Google Apps Script does not allow access in Google Workspace
I have published a Google Apps Script as a web app. Because the URL is not so nice, I have included the script in an iframe on a site with a nicer URL. I have included the corresponding option so that it works at all. Now this web app should only be accessible within the Google Workspace (formerly known as GSuite) I am working in. This setting can be done when publishing the Web App. The problem is, however, that some users (by far not all users!) in our Google Workspace cannot access the Google Apps Script that way. There is a error message saying that Google prohibits the connection.
It seems like the authenticiation does not work "through the iframe". Interestingly, the problem only arises when
- the script is embedded in an iframe (the direct script URL by Google works for the users)

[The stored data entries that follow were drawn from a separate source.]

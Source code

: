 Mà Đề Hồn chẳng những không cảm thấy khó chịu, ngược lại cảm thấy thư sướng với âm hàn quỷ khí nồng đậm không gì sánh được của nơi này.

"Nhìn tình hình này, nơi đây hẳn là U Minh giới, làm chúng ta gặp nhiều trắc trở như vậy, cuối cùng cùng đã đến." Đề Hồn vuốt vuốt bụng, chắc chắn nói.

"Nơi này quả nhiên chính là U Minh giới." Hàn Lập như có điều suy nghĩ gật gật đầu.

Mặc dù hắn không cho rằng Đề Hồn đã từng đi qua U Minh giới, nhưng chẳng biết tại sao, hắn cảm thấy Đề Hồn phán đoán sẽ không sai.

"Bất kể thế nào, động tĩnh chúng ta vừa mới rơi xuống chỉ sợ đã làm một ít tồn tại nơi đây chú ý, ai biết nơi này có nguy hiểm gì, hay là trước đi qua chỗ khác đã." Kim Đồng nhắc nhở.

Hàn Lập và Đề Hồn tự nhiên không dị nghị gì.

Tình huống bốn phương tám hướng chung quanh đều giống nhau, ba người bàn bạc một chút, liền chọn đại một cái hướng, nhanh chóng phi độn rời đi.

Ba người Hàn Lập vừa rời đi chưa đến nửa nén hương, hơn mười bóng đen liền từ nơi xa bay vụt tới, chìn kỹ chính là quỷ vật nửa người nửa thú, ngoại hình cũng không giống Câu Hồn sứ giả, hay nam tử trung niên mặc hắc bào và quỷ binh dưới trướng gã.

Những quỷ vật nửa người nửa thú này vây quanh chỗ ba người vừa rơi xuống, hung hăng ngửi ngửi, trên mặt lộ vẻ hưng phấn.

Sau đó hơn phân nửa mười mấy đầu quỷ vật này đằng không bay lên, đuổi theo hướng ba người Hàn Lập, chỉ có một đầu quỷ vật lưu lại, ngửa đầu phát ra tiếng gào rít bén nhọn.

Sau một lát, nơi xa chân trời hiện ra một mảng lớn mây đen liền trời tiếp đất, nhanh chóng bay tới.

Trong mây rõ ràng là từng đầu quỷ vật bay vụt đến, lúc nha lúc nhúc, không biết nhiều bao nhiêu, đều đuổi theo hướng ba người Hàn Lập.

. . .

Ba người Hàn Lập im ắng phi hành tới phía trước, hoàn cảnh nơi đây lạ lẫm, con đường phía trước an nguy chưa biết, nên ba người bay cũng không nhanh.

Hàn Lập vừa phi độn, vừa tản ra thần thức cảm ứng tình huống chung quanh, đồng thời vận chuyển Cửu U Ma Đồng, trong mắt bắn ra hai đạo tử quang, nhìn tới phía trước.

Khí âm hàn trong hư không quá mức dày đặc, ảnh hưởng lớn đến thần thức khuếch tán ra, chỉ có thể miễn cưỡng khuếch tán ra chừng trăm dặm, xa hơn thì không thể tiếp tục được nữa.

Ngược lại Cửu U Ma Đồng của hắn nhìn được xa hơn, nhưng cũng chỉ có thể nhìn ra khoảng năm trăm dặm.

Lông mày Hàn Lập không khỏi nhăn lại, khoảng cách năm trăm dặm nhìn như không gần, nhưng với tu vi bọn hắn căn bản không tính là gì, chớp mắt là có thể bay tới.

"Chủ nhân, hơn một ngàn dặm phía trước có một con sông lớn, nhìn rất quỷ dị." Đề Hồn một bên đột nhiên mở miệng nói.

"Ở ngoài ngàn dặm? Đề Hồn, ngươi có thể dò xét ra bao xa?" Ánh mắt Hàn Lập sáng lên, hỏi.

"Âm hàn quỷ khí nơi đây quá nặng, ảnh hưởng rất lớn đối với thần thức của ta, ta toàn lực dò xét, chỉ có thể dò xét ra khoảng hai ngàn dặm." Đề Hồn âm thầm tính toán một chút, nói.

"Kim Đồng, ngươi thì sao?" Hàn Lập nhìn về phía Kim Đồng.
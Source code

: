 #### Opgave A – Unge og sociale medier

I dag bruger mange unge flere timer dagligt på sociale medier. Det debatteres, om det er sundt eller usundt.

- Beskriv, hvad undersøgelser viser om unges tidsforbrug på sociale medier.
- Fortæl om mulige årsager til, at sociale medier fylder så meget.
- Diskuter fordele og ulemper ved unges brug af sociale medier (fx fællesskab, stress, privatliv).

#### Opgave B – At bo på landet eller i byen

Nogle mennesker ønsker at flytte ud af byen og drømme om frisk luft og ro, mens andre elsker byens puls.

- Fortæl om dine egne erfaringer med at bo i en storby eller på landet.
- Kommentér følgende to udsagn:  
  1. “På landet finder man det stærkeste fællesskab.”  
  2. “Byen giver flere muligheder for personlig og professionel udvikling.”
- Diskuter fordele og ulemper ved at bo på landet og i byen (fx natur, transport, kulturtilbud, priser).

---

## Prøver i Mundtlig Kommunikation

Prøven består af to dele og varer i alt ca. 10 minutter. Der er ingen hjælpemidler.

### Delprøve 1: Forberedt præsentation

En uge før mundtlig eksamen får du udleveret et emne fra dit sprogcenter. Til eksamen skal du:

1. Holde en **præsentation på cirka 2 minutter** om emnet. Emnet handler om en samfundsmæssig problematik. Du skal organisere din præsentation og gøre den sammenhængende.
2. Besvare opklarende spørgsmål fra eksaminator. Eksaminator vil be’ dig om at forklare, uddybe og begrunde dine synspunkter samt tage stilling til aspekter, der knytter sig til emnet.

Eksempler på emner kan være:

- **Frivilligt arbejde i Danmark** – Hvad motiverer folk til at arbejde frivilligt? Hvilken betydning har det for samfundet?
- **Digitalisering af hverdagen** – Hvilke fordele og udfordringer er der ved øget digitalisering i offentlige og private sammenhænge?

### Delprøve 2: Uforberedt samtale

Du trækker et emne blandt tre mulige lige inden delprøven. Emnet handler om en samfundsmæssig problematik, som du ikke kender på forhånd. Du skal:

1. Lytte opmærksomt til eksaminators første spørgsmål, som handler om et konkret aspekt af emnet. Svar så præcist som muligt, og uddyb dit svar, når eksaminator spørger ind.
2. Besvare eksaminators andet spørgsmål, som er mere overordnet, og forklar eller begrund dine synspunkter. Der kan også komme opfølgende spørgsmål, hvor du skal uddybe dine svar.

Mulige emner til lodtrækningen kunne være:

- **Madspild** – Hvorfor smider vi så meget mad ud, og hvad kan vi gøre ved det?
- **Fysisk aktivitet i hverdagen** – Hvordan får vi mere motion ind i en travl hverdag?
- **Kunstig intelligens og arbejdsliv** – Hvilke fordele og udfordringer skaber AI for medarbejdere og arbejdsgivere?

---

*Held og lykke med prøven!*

- the script is restricted to the Google workspace.
- Chrome is used (the issue does not happen with Firefox)
It is remarkable that for most users in our Google Workspace the issue does not appear. We had similar problems when including the script on a Google site (which, in the end, is also just an iframe), but with less users experiencing the issue. I have already made sure that the users are only logged in with their Google Workspace account (no other account which has no permission). In Inkognito mode the same happens.
Can someone explain this behaviour? And how to fix that (without changing the framework)?
I have been in contact with the Google support. If I remember correctly, this kind of authentication will be deprecated and should now be done with other tools, for example Google's Firebase Auth.